Start of Material supplied

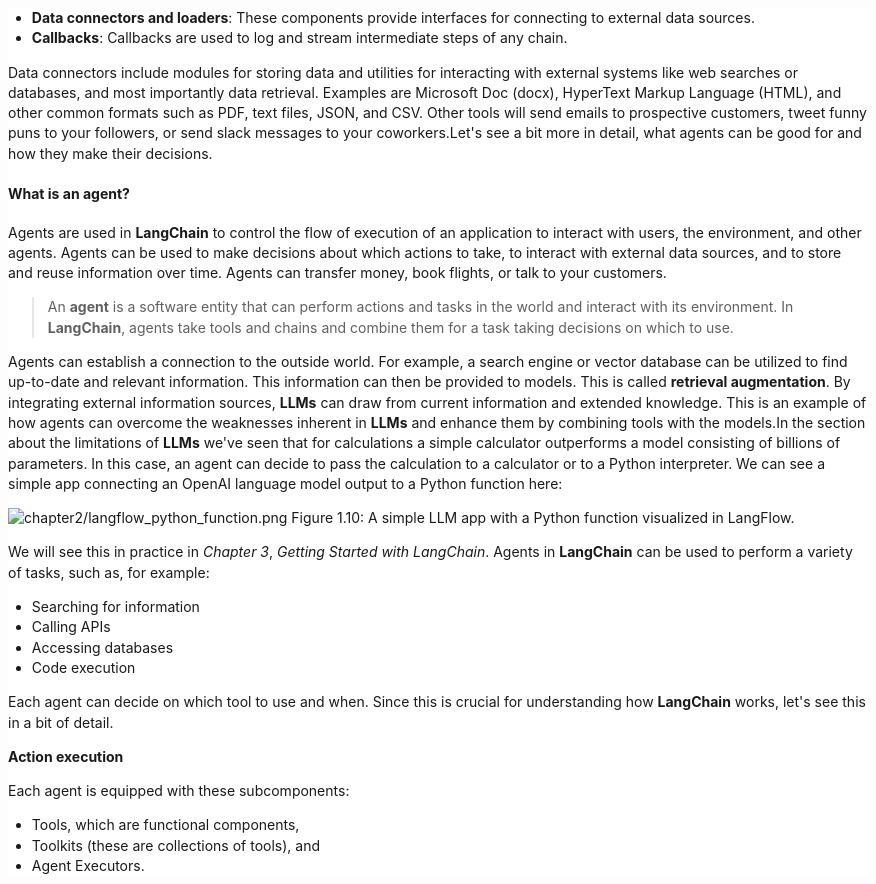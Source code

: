 * **Data connectors and loaders**: These components provide interfaces for connecting to external data sources.
* **Callbacks**: Callbacks are used to log and stream intermediate steps of any chain.

Data connectors include modules for storing data and utilities for interacting with external systems like web searches or databases, and most importantly data retrieval. Examples are Microsoft Doc (docx), HyperText Markup Language (HTML), and other common formats such as PDF, text files, JSON, and CSV. Other tools will send emails to prospective customers, tweet funny puns to your followers, or send slack messages to your coworkers.Let's see a bit more in detail, what agents can be good for and how they make their decisions.

#### What is an agent?

Agents are used in **LangChain** to control the flow of execution of an application to interact with users, the environment, and other agents. Agents can be used to make decisions about which actions to take, to interact with external data sources, and to store and reuse information over time. Agents can transfer money, book flights, or talk to your customers.

> An **agent** is a software entity that can perform actions and tasks in the world and interact with its environment. In **LangChain**, agents take tools and chains and combine them for a task taking decisions on which to use.

Agents can establish a connection to the outside world. For example, a search engine or vector database can be utilized to find up-to-date and relevant information. This information can then be provided to models. This is called **retrieval augmentation**. By integrating external information sources, **LLMs** can draw from current information and extended knowledge. This is an example of how agents can overcome the weaknesses inherent in **LLMs** and enhance them by combining tools with the models.In the section about the limitations of **LLMs** we've seen that for calculations a simple calculator outperforms a model consisting of billions of parameters. In this case, an agent can decide to pass the calculation to a calculator or to a Python interpreter. We can see a simple app connecting an OpenAI language model output to a Python function here:

![chapter2/langflow\_python\_function.png](https://learning.oreilly.com/api/v2/epubs/urn:orm:book:9781835083468/files/media/file18.png) Figure 1.10: A simple LLM app with a Python function visualized in LangFlow.

We will see this in practice in _Chapter 3_, _Getting Started with LangChain_. Agents in **LangChain** can be used to perform a variety of tasks, such as, for example:

* Searching for information
* Calling APIs
* Accessing databases
* Code execution

Each agent can decide on which tool to use and when. Since this is crucial for understanding how **LangChain** works, let's see this in a bit of detail.

**Action execution**

Each agent is equipped with these subcomponents:

* Tools, which are functional components,
* Toolkits (these are collections of tools), and
* Agent Executors.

End of Material supplied

- What to produce
Beginning with the line that contains "of tools), and", set down every line through the end of the data without change.

- Output of the task
* Toolkits (these are collections of tools), and
* Agent Executors.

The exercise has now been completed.